-- Data shown follows --

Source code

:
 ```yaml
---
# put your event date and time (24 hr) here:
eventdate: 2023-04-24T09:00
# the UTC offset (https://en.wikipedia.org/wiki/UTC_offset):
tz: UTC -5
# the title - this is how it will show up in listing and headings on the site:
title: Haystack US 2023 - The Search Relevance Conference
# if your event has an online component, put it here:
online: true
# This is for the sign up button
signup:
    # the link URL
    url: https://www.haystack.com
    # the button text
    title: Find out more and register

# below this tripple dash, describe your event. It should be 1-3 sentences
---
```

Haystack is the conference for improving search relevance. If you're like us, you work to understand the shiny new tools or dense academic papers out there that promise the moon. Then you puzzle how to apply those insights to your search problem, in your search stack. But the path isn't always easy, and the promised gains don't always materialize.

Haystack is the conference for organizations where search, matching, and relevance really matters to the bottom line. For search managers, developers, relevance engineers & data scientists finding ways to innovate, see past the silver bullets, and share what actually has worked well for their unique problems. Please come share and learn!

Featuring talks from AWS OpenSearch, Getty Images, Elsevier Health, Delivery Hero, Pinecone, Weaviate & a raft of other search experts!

-- Data shown concluded --
-- Data shown follows --

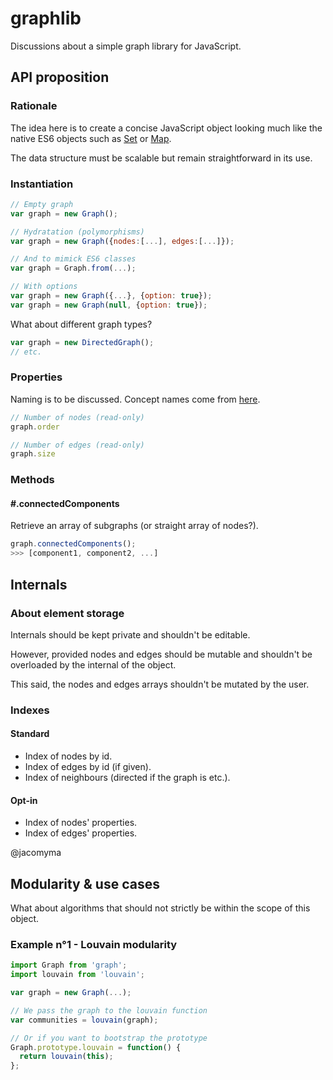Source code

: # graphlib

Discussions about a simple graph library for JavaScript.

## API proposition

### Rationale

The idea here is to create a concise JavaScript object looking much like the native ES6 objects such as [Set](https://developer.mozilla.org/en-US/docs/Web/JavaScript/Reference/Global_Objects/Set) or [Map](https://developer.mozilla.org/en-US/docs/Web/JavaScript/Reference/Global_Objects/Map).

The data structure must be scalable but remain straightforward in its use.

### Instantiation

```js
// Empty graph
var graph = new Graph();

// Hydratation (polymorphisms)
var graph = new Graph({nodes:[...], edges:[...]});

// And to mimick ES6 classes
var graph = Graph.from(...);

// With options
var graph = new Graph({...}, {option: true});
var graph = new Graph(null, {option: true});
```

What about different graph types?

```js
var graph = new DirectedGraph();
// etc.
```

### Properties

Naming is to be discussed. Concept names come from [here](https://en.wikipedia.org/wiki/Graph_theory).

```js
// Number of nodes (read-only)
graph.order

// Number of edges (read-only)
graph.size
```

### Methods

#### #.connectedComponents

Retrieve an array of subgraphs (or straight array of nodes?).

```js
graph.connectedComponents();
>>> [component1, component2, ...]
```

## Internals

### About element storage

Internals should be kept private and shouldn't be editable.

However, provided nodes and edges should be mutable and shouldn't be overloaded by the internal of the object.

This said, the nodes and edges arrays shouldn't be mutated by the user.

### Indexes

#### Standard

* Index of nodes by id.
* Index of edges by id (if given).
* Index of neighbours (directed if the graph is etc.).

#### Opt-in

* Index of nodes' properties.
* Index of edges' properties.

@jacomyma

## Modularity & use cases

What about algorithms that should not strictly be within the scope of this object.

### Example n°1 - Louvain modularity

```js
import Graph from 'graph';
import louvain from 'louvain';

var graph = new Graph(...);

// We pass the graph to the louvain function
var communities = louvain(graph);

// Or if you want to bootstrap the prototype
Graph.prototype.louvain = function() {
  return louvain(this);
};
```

-- Data shown concluded --

What is expected
The line above containing "However, provided nodes", the line containing "id (if given).", and every line between them are to be transcribed exactly; no other line is wanted.

Answer section
However, provided nodes and edges should be mutable and shouldn't be overloaded by the internal of the object.

This said, the nodes and edges arrays shouldn't be mutated by the user.

### Indexes

#### Standard

* Index of nodes by id.
* Index of edges by id (if given).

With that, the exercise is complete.